Un’integrazione al contrario, con gli italiani che tentano di inserirsi nel quartiere, cercando il dialogo con gli immigrati. Accade nella Chinatown di Milano. Gli autonomi sgomberati lo scorso ottobre dal centro sociale la “Bottiglieria” si sono trasferiti in un altro edificio abbandonato, “La Stamperia”, ai margini del quartiere cinese. I ragazzi che lo abitano vogliono trasformare la casa occupata in un laboratorio di integrazione etnica, a cui si uniscono le battaglie storiche sull’emergenza abitativa e il caro affitti.

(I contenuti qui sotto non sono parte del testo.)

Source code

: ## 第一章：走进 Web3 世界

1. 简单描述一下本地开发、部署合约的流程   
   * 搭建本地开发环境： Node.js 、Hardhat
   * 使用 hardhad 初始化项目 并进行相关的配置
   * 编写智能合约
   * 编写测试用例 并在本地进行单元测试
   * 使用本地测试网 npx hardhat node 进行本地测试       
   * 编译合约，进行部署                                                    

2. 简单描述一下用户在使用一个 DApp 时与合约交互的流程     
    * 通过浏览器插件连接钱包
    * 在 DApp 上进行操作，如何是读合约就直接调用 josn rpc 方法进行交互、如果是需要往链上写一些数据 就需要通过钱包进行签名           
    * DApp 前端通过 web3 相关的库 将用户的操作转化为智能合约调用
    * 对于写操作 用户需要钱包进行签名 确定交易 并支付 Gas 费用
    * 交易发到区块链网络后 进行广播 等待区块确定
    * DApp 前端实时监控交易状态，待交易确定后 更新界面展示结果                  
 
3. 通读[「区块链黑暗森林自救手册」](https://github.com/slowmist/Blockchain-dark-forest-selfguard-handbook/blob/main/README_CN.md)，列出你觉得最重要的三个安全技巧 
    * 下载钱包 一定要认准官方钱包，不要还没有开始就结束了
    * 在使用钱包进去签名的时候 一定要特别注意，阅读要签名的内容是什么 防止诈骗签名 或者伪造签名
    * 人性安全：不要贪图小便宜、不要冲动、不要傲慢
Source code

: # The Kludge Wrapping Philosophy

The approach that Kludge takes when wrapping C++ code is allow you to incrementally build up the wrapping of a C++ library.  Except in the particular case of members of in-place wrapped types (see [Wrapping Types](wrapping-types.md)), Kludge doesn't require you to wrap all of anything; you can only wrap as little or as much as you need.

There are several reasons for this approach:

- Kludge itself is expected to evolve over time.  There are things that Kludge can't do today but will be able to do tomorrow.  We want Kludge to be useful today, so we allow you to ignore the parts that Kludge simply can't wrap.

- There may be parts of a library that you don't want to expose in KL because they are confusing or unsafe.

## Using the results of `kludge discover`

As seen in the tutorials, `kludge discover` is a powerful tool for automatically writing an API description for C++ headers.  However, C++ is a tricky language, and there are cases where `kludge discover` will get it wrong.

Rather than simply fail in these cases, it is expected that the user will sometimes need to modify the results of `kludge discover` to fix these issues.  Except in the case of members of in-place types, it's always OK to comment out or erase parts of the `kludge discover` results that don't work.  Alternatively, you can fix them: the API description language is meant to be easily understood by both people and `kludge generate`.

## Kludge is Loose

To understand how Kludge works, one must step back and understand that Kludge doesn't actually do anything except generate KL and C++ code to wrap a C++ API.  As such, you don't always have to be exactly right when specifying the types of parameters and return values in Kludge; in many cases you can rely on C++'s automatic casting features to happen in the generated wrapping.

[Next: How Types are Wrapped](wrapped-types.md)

Tutto passa attraverso la creazione di uno spazio di aggregazione, da proteggere da eventuali sgomberi puntando sull’appoggio del vicinato. “Il motore di questo luogo è la socialità, trovare un’alternativa al tour forzato di happy hour, pizzeria e discoteca”, spiega Paolo, 54 anni e precario della pubblica amministrazione. “Spero che questi posti possano favorire quell’integrazione di cui nessuno si è occupato. Qui non ci sono pericolosi sovversivi come vorrebbero farci credere, ma l’interesse per le etnie che popolano la città. I ragazzi hanno diffuso alcuni volantini in cinese per spiegare la loro presenza e l’inizio delle attività culturali che intendono svolgere. Stanno iniziando a prendere contatti, ci vorrà del tempo”.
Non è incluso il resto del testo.